= Task instructions =
For the entries below, print exactly the lines between the line holding "- [x] Customizable theme color scheme" and the line holding "- [x] Rich built-in", inclusive, and nothing else.

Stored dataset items
============================================================

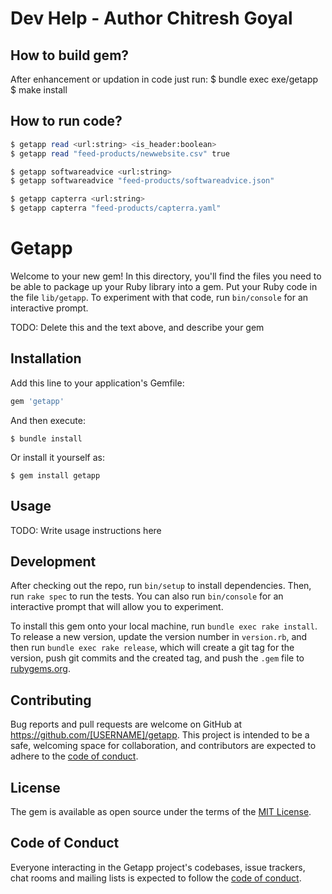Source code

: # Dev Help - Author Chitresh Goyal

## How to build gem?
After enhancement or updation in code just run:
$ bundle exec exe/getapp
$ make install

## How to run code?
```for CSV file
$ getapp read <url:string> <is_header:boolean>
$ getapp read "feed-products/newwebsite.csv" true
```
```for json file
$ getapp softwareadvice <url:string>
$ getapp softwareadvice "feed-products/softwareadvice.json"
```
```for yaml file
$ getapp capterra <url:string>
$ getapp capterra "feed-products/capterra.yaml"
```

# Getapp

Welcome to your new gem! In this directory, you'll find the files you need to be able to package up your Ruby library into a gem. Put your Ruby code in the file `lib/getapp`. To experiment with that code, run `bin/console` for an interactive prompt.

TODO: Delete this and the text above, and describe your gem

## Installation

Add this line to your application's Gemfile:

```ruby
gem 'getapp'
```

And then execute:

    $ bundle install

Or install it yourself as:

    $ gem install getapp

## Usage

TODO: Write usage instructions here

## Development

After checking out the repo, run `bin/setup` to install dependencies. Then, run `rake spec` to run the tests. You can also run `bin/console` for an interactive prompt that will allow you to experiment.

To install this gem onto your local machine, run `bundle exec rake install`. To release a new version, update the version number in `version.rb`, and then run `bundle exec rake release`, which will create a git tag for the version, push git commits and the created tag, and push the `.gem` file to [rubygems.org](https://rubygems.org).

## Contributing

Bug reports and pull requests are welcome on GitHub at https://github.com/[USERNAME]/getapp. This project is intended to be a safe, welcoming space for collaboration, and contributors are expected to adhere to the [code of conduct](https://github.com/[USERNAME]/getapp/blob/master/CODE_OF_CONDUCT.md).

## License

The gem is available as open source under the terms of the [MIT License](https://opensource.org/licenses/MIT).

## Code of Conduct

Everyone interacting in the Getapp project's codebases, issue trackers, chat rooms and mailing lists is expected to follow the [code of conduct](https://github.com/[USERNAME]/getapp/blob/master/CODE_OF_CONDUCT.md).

============================================================

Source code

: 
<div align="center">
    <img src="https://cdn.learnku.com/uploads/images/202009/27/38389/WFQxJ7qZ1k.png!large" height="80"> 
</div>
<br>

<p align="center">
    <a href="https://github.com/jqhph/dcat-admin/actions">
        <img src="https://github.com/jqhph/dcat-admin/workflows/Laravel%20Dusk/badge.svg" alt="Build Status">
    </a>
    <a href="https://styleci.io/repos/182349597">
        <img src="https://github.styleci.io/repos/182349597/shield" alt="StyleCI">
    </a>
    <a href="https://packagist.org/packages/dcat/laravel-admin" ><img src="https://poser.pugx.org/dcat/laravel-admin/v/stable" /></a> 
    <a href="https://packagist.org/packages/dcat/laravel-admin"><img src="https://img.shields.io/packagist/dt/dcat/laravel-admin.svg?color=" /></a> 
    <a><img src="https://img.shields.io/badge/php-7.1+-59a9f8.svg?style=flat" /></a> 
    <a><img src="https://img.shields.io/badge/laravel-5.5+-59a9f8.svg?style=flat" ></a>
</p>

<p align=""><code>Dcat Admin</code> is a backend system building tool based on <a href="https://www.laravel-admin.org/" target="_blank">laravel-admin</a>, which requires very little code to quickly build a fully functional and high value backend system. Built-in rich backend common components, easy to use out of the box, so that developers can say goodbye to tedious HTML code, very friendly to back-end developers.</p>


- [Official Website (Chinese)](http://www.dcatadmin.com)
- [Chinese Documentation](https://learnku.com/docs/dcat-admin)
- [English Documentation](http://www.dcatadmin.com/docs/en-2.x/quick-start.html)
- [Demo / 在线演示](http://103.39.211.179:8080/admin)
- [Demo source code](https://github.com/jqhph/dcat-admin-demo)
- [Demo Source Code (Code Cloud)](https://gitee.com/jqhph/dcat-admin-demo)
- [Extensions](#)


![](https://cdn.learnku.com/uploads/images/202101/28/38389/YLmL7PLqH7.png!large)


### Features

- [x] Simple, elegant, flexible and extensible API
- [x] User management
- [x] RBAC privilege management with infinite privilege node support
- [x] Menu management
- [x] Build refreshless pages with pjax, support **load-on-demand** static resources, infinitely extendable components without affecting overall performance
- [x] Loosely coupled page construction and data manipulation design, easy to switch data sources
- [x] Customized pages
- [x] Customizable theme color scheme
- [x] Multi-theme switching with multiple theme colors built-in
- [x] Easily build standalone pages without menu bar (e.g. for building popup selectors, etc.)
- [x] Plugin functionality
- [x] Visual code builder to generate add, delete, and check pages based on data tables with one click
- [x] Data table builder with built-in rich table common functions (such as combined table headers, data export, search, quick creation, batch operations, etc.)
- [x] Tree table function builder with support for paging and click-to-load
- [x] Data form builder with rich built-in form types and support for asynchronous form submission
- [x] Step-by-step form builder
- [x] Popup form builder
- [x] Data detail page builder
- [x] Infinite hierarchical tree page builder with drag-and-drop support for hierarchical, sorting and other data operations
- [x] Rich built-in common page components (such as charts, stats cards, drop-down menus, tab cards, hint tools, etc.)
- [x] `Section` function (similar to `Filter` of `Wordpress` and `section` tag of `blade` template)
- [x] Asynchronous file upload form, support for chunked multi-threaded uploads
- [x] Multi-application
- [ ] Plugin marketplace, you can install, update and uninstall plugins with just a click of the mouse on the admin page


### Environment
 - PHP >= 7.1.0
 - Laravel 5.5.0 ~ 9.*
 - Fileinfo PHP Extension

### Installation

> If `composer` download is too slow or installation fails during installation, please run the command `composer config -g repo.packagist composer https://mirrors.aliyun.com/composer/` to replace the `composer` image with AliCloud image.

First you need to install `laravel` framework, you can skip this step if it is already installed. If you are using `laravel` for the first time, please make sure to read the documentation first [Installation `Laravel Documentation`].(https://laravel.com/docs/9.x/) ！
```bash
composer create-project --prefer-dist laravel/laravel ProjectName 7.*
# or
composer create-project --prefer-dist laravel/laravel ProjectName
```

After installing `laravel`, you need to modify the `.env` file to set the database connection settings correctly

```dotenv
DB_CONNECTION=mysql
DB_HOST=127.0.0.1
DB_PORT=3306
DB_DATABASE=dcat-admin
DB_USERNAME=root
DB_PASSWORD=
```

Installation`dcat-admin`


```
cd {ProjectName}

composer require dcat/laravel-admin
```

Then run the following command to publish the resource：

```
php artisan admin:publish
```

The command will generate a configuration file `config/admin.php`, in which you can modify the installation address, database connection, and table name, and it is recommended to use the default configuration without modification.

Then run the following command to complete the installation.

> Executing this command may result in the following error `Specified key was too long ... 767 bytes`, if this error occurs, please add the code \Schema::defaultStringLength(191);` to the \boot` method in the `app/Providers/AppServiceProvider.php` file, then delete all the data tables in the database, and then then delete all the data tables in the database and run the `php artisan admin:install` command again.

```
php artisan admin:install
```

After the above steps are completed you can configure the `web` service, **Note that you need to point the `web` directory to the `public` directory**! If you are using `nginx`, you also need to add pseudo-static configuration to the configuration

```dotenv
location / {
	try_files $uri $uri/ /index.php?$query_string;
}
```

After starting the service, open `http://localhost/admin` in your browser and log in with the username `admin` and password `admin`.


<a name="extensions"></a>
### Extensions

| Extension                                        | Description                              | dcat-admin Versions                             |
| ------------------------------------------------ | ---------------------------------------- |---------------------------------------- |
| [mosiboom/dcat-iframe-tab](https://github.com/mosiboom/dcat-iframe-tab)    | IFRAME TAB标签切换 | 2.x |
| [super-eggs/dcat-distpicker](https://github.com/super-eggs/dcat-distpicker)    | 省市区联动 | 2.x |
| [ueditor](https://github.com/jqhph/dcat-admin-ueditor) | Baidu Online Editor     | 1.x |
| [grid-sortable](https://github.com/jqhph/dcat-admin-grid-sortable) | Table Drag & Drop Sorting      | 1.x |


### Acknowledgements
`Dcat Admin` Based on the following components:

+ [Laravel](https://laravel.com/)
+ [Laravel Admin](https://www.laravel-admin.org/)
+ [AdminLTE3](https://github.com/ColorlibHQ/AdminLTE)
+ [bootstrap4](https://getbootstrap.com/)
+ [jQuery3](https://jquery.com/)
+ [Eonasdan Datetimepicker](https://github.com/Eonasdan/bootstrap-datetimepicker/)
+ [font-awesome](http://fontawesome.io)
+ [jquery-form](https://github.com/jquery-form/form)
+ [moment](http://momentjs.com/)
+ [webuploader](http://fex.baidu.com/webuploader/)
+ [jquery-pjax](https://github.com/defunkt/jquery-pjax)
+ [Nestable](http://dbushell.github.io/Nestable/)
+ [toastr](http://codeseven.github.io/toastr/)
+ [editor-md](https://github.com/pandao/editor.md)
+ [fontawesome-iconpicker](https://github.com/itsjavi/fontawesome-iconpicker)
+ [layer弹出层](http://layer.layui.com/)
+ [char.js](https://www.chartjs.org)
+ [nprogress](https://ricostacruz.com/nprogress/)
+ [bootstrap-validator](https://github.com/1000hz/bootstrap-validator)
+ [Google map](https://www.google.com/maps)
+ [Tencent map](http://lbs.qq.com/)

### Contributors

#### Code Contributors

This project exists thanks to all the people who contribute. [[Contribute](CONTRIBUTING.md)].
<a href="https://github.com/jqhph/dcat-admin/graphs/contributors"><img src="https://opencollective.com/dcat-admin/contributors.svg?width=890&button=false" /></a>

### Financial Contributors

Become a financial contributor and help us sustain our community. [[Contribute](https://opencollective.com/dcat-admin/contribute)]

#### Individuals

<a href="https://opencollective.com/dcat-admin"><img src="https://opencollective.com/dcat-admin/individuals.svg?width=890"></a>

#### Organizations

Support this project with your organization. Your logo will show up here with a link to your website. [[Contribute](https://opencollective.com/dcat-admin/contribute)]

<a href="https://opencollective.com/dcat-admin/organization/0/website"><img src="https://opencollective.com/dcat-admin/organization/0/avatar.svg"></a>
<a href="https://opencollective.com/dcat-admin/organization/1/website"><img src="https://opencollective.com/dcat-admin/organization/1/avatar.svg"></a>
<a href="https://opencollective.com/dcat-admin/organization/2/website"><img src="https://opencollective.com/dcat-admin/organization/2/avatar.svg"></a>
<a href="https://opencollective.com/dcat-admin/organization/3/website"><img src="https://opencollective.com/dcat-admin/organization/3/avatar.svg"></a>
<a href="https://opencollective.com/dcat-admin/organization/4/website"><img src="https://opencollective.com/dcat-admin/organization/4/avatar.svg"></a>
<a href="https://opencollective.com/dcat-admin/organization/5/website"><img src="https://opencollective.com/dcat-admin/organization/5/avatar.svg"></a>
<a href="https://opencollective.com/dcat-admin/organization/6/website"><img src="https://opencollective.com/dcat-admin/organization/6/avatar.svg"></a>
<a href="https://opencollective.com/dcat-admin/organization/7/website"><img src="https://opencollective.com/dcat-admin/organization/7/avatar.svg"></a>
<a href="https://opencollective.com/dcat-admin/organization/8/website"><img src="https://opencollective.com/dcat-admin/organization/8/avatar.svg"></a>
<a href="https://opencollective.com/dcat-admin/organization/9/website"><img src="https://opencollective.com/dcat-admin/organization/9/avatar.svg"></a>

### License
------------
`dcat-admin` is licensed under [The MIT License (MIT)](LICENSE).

============================================================

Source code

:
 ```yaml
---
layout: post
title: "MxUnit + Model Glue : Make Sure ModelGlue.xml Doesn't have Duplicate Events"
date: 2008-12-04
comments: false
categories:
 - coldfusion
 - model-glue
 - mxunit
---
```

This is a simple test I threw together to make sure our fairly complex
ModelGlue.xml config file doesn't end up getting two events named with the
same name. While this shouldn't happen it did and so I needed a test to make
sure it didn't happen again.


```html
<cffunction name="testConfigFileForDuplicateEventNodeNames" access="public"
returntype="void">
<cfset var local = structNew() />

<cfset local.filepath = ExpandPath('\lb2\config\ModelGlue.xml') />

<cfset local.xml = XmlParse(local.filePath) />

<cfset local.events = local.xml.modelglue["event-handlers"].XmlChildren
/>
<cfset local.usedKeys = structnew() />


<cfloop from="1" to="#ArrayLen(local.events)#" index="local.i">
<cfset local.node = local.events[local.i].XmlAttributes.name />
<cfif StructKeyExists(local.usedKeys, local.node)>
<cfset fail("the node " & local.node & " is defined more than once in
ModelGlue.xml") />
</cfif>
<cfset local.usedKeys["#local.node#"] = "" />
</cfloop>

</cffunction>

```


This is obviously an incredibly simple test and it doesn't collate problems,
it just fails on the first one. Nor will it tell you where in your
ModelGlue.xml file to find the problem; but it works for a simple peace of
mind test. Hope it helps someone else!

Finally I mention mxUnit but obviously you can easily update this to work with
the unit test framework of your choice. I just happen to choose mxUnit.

============================================================

= Solution =
- [x] Customizable theme color scheme
- [x] Multi-theme switching with multiple theme colors built-in
- [x] Easily build standalone pages without menu bar (e.g. for building popup selectors, etc.)
- [x] Plugin functionality
- [x] Visual code builder to generate add, delete, and check pages based on data tables with one click
- [x] Data table builder with built-in rich table common functions (such as combined table headers, data export, search, quick creation, batch operations, etc.)
- [x] Tree table function builder with support for paging and click-to-load
- [x] Data form builder with rich built-in form types and support for asynchronous form submission
- [x] Step-by-step form builder
- [x] Popup form builder
- [x] Data detail page builder
- [x] Infinite hierarchical tree page builder with drag-and-drop support for hierarchical, sorting and other data operations
- [x] Rich built-in common page components (such as charts, stats cards, drop-down menus, tab cards, hint tools, etc.)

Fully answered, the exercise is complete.